*** ENTRIES PROVIDED Section Begins ***

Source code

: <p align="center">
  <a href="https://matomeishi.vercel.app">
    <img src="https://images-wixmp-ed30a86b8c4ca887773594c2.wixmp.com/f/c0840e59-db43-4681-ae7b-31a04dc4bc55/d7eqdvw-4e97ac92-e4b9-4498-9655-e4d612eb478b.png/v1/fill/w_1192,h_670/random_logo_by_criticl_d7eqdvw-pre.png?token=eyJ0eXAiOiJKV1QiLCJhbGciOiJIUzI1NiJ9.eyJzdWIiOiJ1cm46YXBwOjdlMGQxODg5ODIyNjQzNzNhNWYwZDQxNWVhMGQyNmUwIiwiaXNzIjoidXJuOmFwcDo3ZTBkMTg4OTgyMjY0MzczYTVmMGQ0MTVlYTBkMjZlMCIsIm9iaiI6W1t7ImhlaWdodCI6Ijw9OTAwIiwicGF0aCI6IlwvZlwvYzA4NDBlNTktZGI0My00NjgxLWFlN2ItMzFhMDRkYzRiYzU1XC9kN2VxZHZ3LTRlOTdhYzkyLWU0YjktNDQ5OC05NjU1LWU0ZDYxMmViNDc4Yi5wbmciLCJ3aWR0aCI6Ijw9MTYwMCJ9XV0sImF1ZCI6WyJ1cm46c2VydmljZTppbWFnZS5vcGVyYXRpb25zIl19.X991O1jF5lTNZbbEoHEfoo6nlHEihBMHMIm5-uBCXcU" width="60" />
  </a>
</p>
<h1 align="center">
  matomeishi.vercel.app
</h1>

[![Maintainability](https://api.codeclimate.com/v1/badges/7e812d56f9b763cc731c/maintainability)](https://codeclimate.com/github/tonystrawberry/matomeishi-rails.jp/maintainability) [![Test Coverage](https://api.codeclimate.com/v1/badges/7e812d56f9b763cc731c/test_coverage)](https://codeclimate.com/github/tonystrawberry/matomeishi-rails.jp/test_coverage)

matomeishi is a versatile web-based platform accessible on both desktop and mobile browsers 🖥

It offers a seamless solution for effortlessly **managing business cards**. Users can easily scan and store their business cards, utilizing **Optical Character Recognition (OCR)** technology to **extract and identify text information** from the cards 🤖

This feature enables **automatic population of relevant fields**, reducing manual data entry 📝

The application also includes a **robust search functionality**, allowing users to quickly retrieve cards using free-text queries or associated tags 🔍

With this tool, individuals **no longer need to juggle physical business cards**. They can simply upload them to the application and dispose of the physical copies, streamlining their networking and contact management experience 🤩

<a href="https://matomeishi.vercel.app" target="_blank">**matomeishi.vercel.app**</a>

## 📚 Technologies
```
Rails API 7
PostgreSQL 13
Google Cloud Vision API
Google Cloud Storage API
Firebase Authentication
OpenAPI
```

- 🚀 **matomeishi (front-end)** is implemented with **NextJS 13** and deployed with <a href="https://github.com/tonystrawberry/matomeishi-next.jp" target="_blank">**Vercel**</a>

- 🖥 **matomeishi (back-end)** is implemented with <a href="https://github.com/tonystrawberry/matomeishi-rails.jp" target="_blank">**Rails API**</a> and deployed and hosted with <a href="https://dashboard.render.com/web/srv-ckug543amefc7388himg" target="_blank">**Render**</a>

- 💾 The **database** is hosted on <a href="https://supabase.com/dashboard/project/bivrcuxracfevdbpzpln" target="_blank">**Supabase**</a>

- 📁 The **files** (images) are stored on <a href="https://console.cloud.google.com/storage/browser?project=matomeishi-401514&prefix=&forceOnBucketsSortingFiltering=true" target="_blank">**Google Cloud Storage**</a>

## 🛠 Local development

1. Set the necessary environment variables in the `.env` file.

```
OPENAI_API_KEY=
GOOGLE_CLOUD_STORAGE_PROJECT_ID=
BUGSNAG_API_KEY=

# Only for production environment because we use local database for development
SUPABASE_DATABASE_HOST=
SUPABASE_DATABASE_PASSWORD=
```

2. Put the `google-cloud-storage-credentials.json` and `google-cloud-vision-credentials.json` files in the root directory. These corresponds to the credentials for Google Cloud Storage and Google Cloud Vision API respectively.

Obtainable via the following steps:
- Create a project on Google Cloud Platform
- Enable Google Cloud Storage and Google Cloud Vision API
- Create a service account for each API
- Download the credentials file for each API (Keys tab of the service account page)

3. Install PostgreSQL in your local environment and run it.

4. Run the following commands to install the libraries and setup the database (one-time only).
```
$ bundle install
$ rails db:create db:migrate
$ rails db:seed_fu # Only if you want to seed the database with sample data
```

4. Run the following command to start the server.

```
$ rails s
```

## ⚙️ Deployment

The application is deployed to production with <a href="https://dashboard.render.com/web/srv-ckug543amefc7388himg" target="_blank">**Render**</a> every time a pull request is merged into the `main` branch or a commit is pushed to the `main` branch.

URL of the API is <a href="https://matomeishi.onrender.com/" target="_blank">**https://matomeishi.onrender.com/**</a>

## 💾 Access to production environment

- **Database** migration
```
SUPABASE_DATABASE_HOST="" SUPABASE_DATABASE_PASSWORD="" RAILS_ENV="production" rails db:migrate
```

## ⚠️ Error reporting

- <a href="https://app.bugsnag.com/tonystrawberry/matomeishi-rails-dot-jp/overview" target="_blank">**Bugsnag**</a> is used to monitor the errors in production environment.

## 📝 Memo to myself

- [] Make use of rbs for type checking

*** ENTRIES PROVIDED Section Ends ***

PROBLEM REQUIREMENTS. Write out each entry again, character for character.

RESPONSE FOR THIS EXERCISE.
Source code

: <p align="center">
  <a href="https://matomeishi.vercel.app">
    <img src="https://images-wixmp-ed30a86b8c4ca887773594c2.wixmp.com/f/c0840e59-db43-4681-ae7b-31a04dc4bc55/d7eqdvw-4e97ac92-e4b9-4498-9655-e4d612eb478b.png/v1/fill/w_1192,h_670/random_logo_by_criticl_d7eqdvw-pre.png?token=eyJ0eXAiOiJKV1QiLCJhbGciOiJIUzI1NiJ9.eyJzdWIiOiJ1cm46YXBwOjdlMGQxODg5ODIyNjQzNzNhNWYwZDQxNWVhMGQyNmUwIiwiaXNzIjoidXJuOmFwcDo3ZTBkMTg4OTgyMjY0MzczYTVmMGQ0MTVlYTBkMjZlMCIsIm9iaiI6W1t7ImhlaWdodCI6Ijw9OTAwIiwicGF0aCI6IlwvZlwvYzA4NDBlNTktZGI0My00NjgxLWFlN2ItMzFhMDRkYzRiYzU1XC9kN2VxZHZ3LTRlOTdhYzkyLWU0YjktNDQ5OC05NjU1LWU0ZDYxMmViNDc4Yi5wbmciLCJ3aWR0aCI6Ijw9MTYwMCJ9XV0sImF1ZCI6WyJ1cm46c2VydmljZTppbWFnZS5vcGVyYXRpb25zIl19.X991O1jF5lTNZbbEoHEfoo6nlHEihBMHMIm5-uBCXcU" width="60" />
  </a>
</p>
<h1 align="center">
  matomeishi.vercel.app
</h1>

[![Maintainability](https://api.codeclimate.com/v1/badges/7e812d56f9b763cc731c/maintainability)](https://codeclimate.com/github/tonystrawberry/matomeishi-rails.jp/maintainability) [![Test Coverage](https://api.codeclimate.com/v1/badges/7e812d56f9b763cc731c/test_coverage)](https://codeclimate.com/github/tonystrawberry/matomeishi-rails.jp/test_coverage)

matomeishi is a versatile web-based platform accessible on both desktop and mobile browsers 🖥

It offers a seamless solution for effortlessly **managing business cards**. Users can easily scan and store their business cards, utilizing **Optical Character Recognition (OCR)** technology to **extract and identify text information** from the cards 🤖

This feature enables **automatic population of relevant fields**, reducing manual data entry 📝

The application also includes a **robust search functionality**, allowing users to quickly retrieve cards using free-text queries or associated tags 🔍

With this tool, individuals **no longer need to juggle physical business cards**. They can simply upload them to the application and dispose of the physical copies, streamlining their networking and contact management experience 🤩

<a href="https://matomeishi.vercel.app" target="_blank">**matomeishi.vercel.app**</a>

## 📚 Technologies
```
Rails API 7
PostgreSQL 13
Google Cloud Vision API
Google Cloud Storage API
Firebase Authentication
OpenAPI
```

- 🚀 **matomeishi (front-end)** is implemented with **NextJS 13** and deployed with <a href="https://github.com/tonystrawberry/matomeishi-next.jp" target="_blank">**Vercel**</a>

- 🖥 **matomeishi (back-end)** is implemented with <a href="https://github.com/tonystrawberry/matomeishi-rails.jp" target="_blank">**Rails API**</a> and deployed and hosted with <a href="https://dashboard.render.com/web/srv-ckug543amefc7388himg" target="_blank">**Render**</a>

- 💾 The **database** is hosted on <a href="https://supabase.com/dashboard/project/bivrcuxracfevdbpzpln" target="_blank">**Supabase**</a>

- 📁 The **files** (images) are stored on <a href="https://console.cloud.google.com/storage/browser?project=matomeishi-401514&prefix=&forceOnBucketsSortingFiltering=true" target="_blank">**Google Cloud Storage**</a>

## 🛠 Local development

1. Set the necessary environment variables in the `.env` file.

```
OPENAI_API_KEY=
GOOGLE_CLOUD_STORAGE_PROJECT_ID=
BUGSNAG_API_KEY=

# Only for production environment because we use local database for development
SUPABASE_DATABASE_HOST=
SUPABASE_DATABASE_PASSWORD=
```

2. Put the `google-cloud-storage-credentials.json` and `google-cloud-vision-credentials.json` files in the root directory. These corresponds to the credentials for Google Cloud Storage and Google Cloud Vision API respectively.

Obtainable via the following steps:
- Create a project on Google Cloud Platform
- Enable Google Cloud Storage and Google Cloud Vision API
- Create a service account for each API
- Download the credentials file for each API (Keys tab of the service account page)

3. Install PostgreSQL in your local environment and run it.

4. Run the following commands to install the libraries and setup the database (one-time only).
```
$ bundle install
$ rails db:create db:migrate
$ rails db:seed_fu # Only if you want to seed the database with sample data
```

4. Run the following command to start the server.

```
$ rails s
```

## ⚙️ Deployment

The application is deployed to production with <a href="https://dashboard.render.com/web/srv-ckug543amefc7388himg" target="_blank">**Render**</a> every time a pull request is merged into the `main` branch or a commit is pushed to the `main` branch.

URL of the API is <a href="https://matomeishi.onrender.com/" target="_blank">**https://matomeishi.onrender.com/**</a>

## 💾 Access to production environment

- **Database** migration
```
SUPABASE_DATABASE_HOST="" SUPABASE_DATABASE_PASSWORD="" RAILS_ENV="production" rails db:migrate
```

## ⚠️ Error reporting

- <a href="https://app.bugsnag.com/tonystrawberry/matomeishi-rails-dot-jp/overview" target="_blank">**Bugsnag**</a> is used to monitor the errors in production environment.

## 📝 Memo to myself

- [] Make use of rbs for type checking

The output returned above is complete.